> _WORK ITEM_
I would like the lines below, from the one with "if (!error &&" through the one with "7 월, 코헨 백업 arianna", copied exactly and without any pictures.

> _ENTRIES SUPPLIED_
= Beginning of Section =

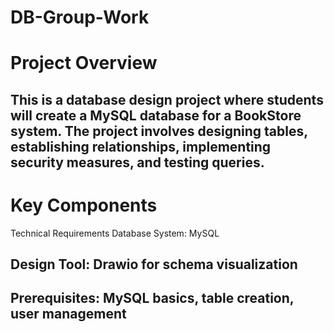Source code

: # DB-Group-Work
# Project Overview
## This is a database design project where students will create a MySQL database for a BookStore system. The project involves designing tables, establishing relationships, implementing security measures, and testing queries.

# Key Components
Technical Requirements
Database System: MySQL

## Design Tool: Drawio for schema visualization

## Prerequisites: MySQL basics, table creation, user management
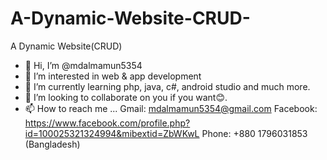 # A-Dynamic-Website-CRUD-
A Dynamic Website(CRUD)

- 👋 Hi, I’m @mdalmamun5354
- 👀 I’m interested in web & app development
- 🌱 I’m currently learning php, java, c#, android studio and much more.
- 💞️ I’m looking to collaborate on you if you want😊.
- 📫 How to reach me ...
Gmail: mdalmamun5354@gmail.com
Facebook: https://www.facebook.com/profile.php?id=100025321324994&mibextid=ZbWKwL
Phone: +880 1796031853 (Bangladesh)
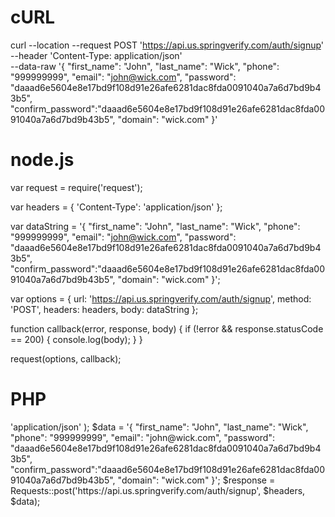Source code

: # cURL

curl --location --request POST 'https://api.us.springverify.com/auth/signup' \
--header 'Content-Type: application/json' \
--data-raw '{
    "first_name": "John",
    "last_name": "Wick",
    "phone": "999999999",
    "email": "john@wick.com",
    "password": "daaad6e5604e8e17bd9f108d91e26afe6281dac8fda0091040a7a6d7bd9b43b5",
    "confirm_password":"daaad6e5604e8e17bd9f108d91e26afe6281dac8fda0091040a7a6d7bd9b43b5",
    "domain": "wick.com"
}'

# node.js

var request = require('request');

var headers = {
    'Content-Type': 'application/json'
};

var dataString = '{ "first_name": "John", "last_name": "Wick", "phone": "999999999", "email": "john@wick.com", "password": "daaad6e5604e8e17bd9f108d91e26afe6281dac8fda0091040a7a6d7bd9b43b5", "confirm_password":"daaad6e5604e8e17bd9f108d91e26afe6281dac8fda0091040a7a6d7bd9b43b5", "domain": "wick.com" }';

var options = {
    url: 'https://api.us.springverify.com/auth/signup',
    method: 'POST',
    headers: headers,
    body: dataString
};

function callback(error, response, body) {
    if (!error && response.statusCode == 200) {
        console.log(body);
    }
}

request(options, callback);

# PHP

<?php
include('vendor/rmccue/requests/library/Requests.php');
Requests::register_autoloader();
$headers = array(
    'Content-Type' => 'application/json'
);
$data = '{ "first_name": "John", "last_name": "Wick", "phone": "999999999", "email": "john@wick.com", "password": "daaad6e5604e8e17bd9f108d91e26afe6281dac8fda0091040a7a6d7bd9b43b5", "confirm_password":"daaad6e5604e8e17bd9f108d91e26afe6281dac8fda0091040a7a6d7bd9b43b5", "domain": "wick.com" }';
$response = Requests::post('https://api.us.springverify.com/auth/signup', $headers, $data);
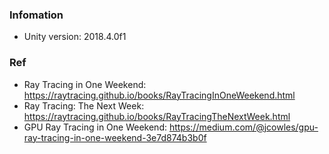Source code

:### Infomation
* Unity version: 2018.4.0f1

### Ref
* Ray Tracing in One Weekend: https://raytracing.github.io/books/RayTracingInOneWeekend.html
* Ray Tracing: The Next Week: https://raytracing.github.io/books/RayTracingTheNextWeek.html
* GPU Ray Tracing in One Weekend: https://medium.com/@jcowles/gpu-ray-tracing-in-one-weekend-3e7d874b3b0f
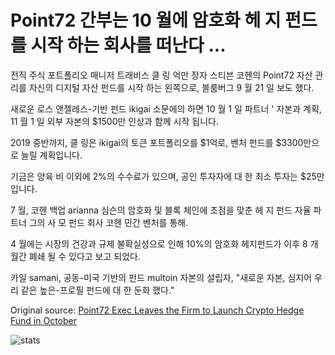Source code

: # Point72 간부는 10 월에 암호화 헤 지 펀드를 시작 하는 회사를 떠난다 ...

전직 주식 포트폴리오 매니저 트래비스 클 링 억만 장자 스티븐 코헨의 Point72 자산 관리를 자신의 디지털 자산 펀드를 시작 하는 왼쪽으로, 블룸버그 9 월 21 일 보도 했다.

새로운 로스 앤젤레스-기반 펀드 ikigai 소문에의 하면 10 월 1 일 파트너 ' 자본과 계획, 11 월 1 일 외부 자본의 $1500만 인상과 함께 시작 됩니다.

2019 중반까지, 클 링은 ikigai의 토큰 포트폴리오를 $1억로, 벤처 펀드를 $3300만으로 늘릴 계획입니다.

기금은 양육 비 이외에 2%의 수수료가 있으며, 공인 투자자에 대 한 최소 투자는 $25만입니다.

7 월, 코헨 백업 arianna 심슨의 암호화 및 블록 체인에 초점을 맞춘 헤 지 펀드 자율 파트너 그의 사 모 펀드 회사 코헨 민간 벤처를 통해.

4 월에는 시장의 건강과 규제 불확실성으로 인해 10%의 암호화 헤지펀드가 이후 8 개월간 폐쇄 될 수 있다고 보고 되었다.

카일 samani, 공동-미국 기반의 펀드 multoin 자본의 설립자, "새로운 자본, 심지어 우리 같은 높은-프로필 펀드에 대 한 둔화 했다."

Original source: [Point72 Exec Leaves the Firm to Launch Crypto Hedge Fund in October](https://cointelegraph.com/news/point72-exec-leaves-the-firm-to-launch-crypto-hedge-fund-in-october)

![stats](https://c.statcounter.com/11760860/0/a89fa40b/1/ "stats")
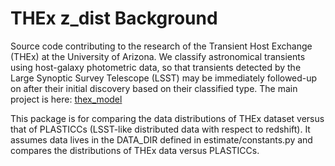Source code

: # THEx z_dist Background
Source code contributing to the research of the Transient Host Exchange (THEx) at the University of Arizona. We classify astronomical transients using host-galaxy photometric data, so that transients detected by the Large Synoptic Survey Telescope (LSST) may be immediately followed-up on after their initial discovery based on their classified type. The main project is here: [thex_model](https://github.com/astrochialinko/thex_model/)


This package is for comparing the data distributions of THEx dataset versus that of PLASTICCs (LSST-like distributed data with respect to redshift). It assumes data lives in the DATA_DIR defined in estimate/constants.py and compares the distributions of THEx data versus PLASTICCs.

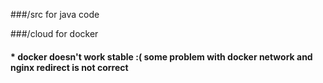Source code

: ###/src for java code

###/cloud for docker

#### * docker doesn't work stable :( some problem with docker network and nginx redirect is not correct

= End of Section =

> _SOLUTION_
    if (!error && response.statusCode == 200) {
        console.log(body);
    }
}

request(options, callback);

# PHP

<?php
include('vendor/rmccue/requests/library/Requests.php');
Requests::register_autoloader();
$headers = array(
    'Content-Type' => 'application/json'
);
$data = '{ "first_name": "John", "last_name": "Wick", "phone": "999999999", "email": "john@wick.com", "password": "daaad6e5604e8e17bd9f108d91e26afe6281dac8fda0091040a7a6d7bd9b43b5", "confirm_password":"daaad6e5604e8e17bd9f108d91e26afe6281dac8fda0091040a7a6d7bd9b43b5", "domain": "wick.com" }';
$response = Requests::post('https://api.us.springverify.com/auth/signup', $headers, $data);
Source code

:### Infomation
* Unity version: 2018.4.0f1

### Ref
* Ray Tracing in One Weekend: https://raytracing.github.io/books/RayTracingInOneWeekend.html
* Ray Tracing: The Next Week: https://raytracing.github.io/books/RayTracingTheNextWeek.html
* GPU Ray Tracing in One Weekend: https://medium.com/@jcowles/gpu-ray-tracing-in-one-weekend-3e7d874b3b0f
Source code

: # Point72 간부는 10 월에 암호화 헤 지 펀드를 시작 하는 회사를 떠난다 ...

전직 주식 포트폴리오 매니저 트래비스 클 링 억만 장자 스티븐 코헨의 Point72 자산 관리를 자신의 디지털 자산 펀드를 시작 하는 왼쪽으로, 블룸버그 9 월 21 일 보도 했다.

새로운 로스 앤젤레스-기반 펀드 ikigai 소문에의 하면 10 월 1 일 파트너 ' 자본과 계획, 11 월 1 일 외부 자본의 $1500만 인상과 함께 시작 됩니다.

2019 중반까지, 클 링은 ikigai의 토큰 포트폴리오를 $1억로, 벤처 펀드를 $3300만으로 늘릴 계획입니다.

기금은 양육 비 이외에 2%의 수수료가 있으며, 공인 투자자에 대 한 최소 투자는 $25만입니다.

7 월, 코헨 백업 arianna 심슨의 암호화 및 블록 체인에 초점을 맞춘 헤 지 펀드 자율 파트너 그의 사 모 펀드 회사 코헨 민간 벤처를 통해.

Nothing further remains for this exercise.